# Steve Cottrell



## kalimistress (Apr 16, 2008)

I live in DFW texas area and would like to supplement my kali with some Wing Chun classes.  Does anyone have an opinion on Cottrell at authentic Kung Fu ......Jon Rister is out of the question.  Are there any other wing chun instructors in the area?


----------



## graychuan (Apr 17, 2008)

Sorry, Im from kentucky. Dont know anyone from TX that teaches. Im curious tho, I looked up Risters site. I know nothing of him but If you dont mind can you fill me in on why he is out of the question?


----------



## kalimistress (Apr 17, 2008)

Lets just say that we have severe philosophical differences with regards to martial arts and life in general.


----------



## graychuan (Apr 17, 2008)

...nuff said.
:wink2:


----------



## WesternCiv (Apr 17, 2008)

Sifu Cottrell has an excellent reputation.  My brother studied Praying Mantis under him years ago and continues to rave about his knowledge, teaching ability and character.  
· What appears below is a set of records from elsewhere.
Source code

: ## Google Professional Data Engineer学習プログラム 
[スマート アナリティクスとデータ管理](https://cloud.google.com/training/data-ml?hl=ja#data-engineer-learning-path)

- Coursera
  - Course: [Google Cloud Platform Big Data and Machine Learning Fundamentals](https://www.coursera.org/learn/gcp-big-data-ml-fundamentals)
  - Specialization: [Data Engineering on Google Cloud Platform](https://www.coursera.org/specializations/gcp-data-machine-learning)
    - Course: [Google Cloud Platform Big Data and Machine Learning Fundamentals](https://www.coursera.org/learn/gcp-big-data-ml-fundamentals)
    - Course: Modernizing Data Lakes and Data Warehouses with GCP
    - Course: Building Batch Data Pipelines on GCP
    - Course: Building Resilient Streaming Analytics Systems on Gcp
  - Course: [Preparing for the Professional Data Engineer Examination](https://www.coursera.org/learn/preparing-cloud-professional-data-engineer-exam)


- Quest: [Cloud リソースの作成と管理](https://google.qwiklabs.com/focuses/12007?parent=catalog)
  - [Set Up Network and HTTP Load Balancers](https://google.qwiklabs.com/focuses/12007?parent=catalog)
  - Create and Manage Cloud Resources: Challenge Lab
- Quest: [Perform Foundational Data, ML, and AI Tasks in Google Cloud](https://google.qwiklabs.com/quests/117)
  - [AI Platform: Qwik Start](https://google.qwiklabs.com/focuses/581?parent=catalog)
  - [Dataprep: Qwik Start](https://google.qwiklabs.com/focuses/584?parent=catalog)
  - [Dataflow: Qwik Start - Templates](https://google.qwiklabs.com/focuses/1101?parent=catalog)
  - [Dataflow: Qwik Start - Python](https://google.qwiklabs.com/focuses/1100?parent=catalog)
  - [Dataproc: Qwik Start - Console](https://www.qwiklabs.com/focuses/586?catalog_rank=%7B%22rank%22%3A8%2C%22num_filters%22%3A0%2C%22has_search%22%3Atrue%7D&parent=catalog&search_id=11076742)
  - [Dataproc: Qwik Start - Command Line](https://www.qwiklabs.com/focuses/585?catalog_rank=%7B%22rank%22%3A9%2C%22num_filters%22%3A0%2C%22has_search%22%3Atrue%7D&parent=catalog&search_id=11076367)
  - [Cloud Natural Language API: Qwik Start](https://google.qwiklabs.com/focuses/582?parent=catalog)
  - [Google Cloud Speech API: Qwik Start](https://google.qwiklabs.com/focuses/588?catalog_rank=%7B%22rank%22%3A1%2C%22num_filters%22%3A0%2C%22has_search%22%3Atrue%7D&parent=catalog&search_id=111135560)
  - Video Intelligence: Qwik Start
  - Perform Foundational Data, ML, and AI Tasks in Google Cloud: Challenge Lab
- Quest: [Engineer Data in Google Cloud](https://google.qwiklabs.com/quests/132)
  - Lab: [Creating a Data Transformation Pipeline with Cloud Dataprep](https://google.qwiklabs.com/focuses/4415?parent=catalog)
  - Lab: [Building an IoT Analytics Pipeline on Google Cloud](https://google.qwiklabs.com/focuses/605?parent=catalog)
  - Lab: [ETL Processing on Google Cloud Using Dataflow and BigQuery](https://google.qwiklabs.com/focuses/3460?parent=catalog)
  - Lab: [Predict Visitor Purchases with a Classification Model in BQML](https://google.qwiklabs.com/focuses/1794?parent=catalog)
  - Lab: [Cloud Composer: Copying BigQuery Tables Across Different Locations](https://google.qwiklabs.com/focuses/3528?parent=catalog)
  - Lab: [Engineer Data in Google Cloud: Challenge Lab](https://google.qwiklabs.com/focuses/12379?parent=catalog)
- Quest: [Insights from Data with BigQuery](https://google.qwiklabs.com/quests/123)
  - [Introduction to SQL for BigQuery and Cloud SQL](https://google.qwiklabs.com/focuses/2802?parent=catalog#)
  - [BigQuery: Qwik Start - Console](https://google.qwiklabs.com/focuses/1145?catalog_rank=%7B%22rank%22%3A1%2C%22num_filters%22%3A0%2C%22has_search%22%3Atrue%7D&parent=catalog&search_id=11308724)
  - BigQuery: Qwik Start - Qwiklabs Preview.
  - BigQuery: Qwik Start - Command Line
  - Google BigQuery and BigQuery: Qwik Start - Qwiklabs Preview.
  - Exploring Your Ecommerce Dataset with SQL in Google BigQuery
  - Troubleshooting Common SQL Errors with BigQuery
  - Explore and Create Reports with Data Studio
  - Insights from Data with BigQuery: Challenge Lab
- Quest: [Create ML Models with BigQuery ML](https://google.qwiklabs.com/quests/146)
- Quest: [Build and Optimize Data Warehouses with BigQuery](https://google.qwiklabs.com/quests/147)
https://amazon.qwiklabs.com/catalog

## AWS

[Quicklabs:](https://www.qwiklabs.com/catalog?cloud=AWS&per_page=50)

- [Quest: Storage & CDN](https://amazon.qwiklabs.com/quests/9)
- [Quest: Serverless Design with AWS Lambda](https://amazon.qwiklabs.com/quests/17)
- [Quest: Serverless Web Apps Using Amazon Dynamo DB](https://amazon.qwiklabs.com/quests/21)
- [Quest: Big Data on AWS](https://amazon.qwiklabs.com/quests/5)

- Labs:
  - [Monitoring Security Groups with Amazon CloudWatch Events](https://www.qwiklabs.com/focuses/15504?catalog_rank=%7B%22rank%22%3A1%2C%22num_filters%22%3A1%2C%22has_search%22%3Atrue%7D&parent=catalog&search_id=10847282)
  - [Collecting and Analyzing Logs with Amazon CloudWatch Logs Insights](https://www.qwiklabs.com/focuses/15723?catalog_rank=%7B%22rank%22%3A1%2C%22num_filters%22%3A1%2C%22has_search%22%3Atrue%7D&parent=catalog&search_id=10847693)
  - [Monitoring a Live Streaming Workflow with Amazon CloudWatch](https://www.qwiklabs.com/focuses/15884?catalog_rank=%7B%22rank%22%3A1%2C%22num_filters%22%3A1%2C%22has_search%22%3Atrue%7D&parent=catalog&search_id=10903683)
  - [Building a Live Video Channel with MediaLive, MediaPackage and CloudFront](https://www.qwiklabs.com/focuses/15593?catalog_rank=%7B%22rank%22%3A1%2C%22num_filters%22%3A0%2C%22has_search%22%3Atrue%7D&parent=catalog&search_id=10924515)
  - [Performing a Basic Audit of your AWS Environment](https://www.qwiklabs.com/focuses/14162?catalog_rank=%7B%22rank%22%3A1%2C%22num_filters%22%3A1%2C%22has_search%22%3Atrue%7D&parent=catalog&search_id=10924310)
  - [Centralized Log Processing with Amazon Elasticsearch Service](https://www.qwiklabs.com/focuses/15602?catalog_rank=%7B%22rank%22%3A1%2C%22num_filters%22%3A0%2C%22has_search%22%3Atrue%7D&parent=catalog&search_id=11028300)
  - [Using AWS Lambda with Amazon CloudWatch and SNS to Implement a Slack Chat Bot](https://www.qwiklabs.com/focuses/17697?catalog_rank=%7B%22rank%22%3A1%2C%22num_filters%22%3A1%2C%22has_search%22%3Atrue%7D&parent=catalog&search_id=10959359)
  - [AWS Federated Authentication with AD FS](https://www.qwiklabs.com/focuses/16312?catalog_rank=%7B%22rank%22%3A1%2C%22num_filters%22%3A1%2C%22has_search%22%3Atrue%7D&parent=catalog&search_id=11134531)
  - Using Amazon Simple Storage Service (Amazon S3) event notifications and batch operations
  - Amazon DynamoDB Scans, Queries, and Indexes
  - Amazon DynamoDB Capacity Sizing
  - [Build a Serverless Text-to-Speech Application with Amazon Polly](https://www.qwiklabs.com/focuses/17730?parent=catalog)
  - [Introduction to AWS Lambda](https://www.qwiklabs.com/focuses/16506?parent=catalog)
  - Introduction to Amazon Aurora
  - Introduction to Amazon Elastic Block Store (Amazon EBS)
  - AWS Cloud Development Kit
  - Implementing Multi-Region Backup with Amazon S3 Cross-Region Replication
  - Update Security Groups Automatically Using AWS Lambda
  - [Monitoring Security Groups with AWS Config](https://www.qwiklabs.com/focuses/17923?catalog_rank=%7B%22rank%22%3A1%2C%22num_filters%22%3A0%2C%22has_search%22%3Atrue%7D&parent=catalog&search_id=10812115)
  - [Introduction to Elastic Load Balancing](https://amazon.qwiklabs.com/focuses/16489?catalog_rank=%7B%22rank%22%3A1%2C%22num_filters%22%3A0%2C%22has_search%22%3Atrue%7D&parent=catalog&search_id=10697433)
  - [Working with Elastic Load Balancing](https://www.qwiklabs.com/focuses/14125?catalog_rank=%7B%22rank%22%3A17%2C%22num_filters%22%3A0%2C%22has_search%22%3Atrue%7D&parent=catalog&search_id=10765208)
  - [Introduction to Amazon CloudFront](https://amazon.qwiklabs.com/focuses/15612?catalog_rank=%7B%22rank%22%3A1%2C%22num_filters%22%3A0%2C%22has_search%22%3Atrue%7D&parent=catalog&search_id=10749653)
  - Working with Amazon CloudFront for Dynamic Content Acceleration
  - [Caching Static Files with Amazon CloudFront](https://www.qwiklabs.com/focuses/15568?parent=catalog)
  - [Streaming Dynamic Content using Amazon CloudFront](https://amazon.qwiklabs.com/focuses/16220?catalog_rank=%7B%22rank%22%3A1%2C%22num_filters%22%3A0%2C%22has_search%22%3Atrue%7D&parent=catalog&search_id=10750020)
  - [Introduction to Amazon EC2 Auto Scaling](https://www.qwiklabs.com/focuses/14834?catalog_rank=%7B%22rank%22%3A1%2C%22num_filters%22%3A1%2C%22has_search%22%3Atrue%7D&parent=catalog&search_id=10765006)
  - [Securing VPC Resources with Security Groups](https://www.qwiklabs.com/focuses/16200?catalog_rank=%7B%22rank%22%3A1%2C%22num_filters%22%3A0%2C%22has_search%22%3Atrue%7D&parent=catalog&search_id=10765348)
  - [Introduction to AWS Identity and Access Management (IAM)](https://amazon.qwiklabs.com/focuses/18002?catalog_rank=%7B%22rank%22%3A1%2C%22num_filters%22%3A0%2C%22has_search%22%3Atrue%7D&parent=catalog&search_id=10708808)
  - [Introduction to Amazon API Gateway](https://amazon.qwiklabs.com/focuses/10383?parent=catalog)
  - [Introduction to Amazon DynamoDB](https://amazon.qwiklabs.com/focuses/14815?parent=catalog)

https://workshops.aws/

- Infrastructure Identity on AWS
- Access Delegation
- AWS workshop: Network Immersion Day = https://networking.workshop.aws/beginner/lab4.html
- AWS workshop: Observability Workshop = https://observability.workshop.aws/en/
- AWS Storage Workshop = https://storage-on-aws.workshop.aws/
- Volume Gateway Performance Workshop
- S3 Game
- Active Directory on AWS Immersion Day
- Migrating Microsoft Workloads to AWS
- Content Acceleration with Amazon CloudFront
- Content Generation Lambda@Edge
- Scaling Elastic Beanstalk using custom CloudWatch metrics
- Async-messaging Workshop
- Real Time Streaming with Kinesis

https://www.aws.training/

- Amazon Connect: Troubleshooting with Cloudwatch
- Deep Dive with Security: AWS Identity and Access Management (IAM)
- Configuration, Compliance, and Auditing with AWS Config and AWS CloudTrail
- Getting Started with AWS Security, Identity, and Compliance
If you are interested in Wing Chun you owe it to yourself to visit one of his classes and judge for yourself.


----------



## kalimistress (Apr 17, 2008)

Thank you,  I hope to visit him next week.


----------



## AceHBK (Apr 24, 2008)

I moved from Dallas a year ago and he has a good rep. One of his former students opened a school and looks awesome.  I wish I had the chance to learn from his student.

www.combatwc.com


----------